Data entries:
________________________________________

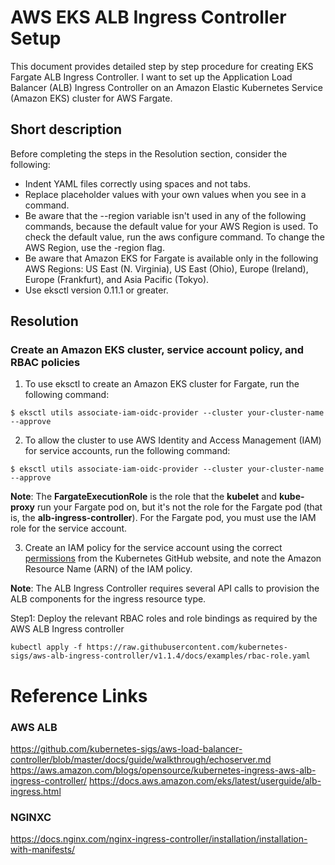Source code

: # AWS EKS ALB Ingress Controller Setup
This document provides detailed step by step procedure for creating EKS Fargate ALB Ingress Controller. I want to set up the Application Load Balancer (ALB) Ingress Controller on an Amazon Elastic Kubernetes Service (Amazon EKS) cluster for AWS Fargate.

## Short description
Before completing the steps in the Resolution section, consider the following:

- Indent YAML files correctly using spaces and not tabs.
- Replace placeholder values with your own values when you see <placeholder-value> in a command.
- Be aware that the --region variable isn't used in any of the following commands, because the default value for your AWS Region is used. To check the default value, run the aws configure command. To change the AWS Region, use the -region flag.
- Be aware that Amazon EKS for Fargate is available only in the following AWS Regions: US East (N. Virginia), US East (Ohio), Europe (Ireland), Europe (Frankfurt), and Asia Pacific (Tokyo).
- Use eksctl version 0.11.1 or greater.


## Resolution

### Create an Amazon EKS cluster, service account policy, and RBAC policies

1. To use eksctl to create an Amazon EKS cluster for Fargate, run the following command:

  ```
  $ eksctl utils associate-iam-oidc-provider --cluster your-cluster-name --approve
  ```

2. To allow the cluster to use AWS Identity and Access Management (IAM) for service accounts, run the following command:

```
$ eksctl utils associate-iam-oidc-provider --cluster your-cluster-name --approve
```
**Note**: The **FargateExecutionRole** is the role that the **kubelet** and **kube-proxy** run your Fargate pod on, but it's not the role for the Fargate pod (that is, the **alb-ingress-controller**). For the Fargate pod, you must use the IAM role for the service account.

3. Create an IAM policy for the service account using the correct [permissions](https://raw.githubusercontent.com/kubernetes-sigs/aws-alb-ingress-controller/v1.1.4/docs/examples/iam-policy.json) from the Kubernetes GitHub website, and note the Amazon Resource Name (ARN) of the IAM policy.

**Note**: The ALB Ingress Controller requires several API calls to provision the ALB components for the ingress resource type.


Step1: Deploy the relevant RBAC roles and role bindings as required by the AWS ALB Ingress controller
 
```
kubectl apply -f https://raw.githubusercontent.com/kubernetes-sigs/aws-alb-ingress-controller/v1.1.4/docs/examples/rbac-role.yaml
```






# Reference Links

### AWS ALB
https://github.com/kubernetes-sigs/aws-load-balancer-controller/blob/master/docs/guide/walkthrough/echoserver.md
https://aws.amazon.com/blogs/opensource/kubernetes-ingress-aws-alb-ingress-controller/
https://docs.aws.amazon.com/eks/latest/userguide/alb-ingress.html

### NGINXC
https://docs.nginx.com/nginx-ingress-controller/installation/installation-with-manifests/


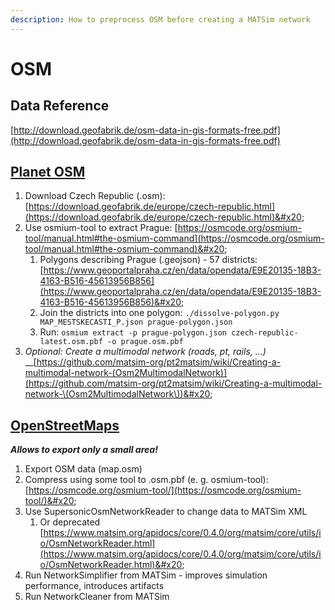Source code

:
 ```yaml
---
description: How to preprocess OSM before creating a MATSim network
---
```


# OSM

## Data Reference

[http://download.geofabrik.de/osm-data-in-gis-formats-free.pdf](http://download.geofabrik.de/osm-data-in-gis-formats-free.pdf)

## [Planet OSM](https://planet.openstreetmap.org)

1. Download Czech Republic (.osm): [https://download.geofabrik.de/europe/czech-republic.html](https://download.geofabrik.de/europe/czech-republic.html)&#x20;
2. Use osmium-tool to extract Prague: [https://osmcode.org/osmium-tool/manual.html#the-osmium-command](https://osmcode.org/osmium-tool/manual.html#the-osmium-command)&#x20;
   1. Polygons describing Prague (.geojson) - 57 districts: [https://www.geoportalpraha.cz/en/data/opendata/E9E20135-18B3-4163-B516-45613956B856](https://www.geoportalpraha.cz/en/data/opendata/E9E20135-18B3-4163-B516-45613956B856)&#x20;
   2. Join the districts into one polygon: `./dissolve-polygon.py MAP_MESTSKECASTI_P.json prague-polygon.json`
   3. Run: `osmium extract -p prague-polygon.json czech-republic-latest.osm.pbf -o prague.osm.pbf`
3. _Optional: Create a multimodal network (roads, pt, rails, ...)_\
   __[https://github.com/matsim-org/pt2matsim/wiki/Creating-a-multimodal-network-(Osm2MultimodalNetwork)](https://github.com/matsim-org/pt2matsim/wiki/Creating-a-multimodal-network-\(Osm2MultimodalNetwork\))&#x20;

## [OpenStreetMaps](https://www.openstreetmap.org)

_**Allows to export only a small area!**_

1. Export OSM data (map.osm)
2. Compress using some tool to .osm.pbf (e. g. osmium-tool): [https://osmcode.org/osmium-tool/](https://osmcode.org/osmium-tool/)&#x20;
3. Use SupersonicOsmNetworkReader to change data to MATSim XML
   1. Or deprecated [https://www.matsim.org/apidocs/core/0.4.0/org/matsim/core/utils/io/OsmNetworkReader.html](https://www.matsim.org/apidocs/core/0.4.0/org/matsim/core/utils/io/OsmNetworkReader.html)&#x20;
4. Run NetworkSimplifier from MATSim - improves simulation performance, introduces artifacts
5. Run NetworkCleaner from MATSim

________________________________________

Produce only the lines from the line containing "Ingress Controller Setup" through the line containing "Before completing the", inclusive of both, exactly as they stand in the entries above.

**Answer below**
: # AWS EKS ALB Ingress Controller Setup
This document provides detailed step by step procedure for creating EKS Fargate ALB Ingress Controller. I want to set up the Application Load Balancer (ALB) Ingress Controller on an Amazon Elastic Kubernetes Service (Amazon EKS) cluster for AWS Fargate.

## Short description
Before completing the steps in the Resolution section, consider the following:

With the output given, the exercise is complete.